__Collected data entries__
========================================

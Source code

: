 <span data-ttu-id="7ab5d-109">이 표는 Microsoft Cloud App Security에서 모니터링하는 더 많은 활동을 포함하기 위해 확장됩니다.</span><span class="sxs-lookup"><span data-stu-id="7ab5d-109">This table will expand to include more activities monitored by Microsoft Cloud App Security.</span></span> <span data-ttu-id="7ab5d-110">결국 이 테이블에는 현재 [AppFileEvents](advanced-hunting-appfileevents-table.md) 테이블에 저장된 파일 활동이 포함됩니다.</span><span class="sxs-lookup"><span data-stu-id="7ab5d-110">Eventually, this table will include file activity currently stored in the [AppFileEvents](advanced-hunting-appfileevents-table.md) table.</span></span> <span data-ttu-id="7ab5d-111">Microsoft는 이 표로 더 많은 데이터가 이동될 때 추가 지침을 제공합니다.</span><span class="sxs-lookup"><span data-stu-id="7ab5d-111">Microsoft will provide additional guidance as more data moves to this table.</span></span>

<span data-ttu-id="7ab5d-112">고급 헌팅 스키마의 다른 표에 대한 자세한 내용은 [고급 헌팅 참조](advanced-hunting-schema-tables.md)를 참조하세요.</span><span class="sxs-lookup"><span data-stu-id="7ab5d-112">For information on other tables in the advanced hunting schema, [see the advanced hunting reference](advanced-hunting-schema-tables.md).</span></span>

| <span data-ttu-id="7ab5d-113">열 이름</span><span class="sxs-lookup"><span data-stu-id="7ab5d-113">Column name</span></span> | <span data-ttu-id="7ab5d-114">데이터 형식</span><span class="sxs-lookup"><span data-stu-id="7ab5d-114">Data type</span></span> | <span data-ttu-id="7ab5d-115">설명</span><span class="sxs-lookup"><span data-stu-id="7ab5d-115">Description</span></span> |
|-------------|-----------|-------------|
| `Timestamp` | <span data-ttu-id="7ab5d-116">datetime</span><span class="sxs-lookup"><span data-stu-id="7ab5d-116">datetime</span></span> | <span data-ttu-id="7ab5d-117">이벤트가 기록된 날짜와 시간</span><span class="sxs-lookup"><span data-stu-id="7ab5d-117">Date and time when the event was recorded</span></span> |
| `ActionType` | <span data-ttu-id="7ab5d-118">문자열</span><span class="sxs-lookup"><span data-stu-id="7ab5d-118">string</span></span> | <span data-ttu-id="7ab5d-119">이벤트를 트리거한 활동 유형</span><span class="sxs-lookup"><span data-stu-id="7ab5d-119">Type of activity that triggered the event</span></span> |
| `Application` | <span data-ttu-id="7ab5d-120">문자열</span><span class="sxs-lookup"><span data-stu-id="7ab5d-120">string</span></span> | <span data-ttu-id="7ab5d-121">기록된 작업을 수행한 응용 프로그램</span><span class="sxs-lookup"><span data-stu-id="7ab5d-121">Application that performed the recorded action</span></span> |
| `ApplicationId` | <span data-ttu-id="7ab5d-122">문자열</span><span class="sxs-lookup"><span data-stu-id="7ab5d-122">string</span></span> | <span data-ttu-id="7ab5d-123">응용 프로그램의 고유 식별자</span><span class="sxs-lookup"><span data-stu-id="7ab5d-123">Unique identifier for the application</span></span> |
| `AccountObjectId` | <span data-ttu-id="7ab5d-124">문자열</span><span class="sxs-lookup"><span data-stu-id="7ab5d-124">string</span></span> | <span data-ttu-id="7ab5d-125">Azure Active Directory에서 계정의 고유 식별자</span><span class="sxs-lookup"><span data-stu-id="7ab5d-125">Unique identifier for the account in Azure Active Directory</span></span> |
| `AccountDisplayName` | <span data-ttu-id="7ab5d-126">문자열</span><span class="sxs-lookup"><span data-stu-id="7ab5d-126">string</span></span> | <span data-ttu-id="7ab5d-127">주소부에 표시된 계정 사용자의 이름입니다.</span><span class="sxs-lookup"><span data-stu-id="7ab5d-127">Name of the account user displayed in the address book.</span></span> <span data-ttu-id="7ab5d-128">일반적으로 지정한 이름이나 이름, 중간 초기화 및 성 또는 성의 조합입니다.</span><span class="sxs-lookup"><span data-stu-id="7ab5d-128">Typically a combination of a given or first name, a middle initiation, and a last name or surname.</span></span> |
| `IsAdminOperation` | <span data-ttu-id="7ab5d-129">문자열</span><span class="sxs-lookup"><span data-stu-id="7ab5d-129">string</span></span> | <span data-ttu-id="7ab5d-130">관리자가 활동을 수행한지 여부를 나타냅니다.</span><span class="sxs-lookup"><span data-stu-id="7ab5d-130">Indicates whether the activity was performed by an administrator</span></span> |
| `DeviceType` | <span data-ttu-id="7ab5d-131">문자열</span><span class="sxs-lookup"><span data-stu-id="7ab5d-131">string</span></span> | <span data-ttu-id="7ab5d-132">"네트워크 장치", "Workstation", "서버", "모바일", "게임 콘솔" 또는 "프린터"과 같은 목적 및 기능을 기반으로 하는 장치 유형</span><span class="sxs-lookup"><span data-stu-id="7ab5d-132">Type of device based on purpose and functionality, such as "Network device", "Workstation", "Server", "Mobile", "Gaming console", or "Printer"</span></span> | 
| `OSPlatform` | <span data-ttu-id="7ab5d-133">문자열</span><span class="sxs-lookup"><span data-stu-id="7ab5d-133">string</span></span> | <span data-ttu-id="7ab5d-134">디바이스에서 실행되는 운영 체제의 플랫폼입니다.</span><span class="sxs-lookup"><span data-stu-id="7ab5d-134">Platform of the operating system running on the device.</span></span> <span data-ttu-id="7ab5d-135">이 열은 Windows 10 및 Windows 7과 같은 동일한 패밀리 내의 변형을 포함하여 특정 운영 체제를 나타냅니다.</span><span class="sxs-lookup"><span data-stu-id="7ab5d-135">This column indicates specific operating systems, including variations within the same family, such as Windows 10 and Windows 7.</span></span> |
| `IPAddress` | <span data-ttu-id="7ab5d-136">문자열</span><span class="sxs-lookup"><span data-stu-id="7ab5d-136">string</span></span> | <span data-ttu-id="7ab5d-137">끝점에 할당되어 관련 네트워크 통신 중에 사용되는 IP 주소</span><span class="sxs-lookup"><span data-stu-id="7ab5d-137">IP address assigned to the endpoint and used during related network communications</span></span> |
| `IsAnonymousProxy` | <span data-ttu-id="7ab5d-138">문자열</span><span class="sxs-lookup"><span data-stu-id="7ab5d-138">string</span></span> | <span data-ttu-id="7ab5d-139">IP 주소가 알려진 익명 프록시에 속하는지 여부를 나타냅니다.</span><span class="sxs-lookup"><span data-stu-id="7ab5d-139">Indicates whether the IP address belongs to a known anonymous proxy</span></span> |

========================================

__WORK REQUIRED__
The lines above that hold the word "whether" should be found and copied out.

__EXERCISE ANSWER__
| `IsAdminOperation` | <span data-ttu-id="7ab5d-129">문자열</span><span class="sxs-lookup"><span data-stu-id="7ab5d-129">string</span></span> | <span data-ttu-id="7ab5d-130">관리자가 활동을 수행한지 여부를 나타냅니다.</span><span class="sxs-lookup"><span data-stu-id="7ab5d-130">Indicates whether the activity was performed by an administrator</span></span> |
| `IsAnonymousProxy` | <span data-ttu-id="7ab5d-138">문자열</span><span class="sxs-lookup"><span data-stu-id="7ab5d-138">string</span></span> | <span data-ttu-id="7ab5d-139">IP 주소가 알려진 익명 프록시에 속하는지 여부를 나타냅니다.</span><span class="sxs-lookup"><span data-stu-id="7ab5d-139">Indicates whether the IP address belongs to a known anonymous proxy</span></span> |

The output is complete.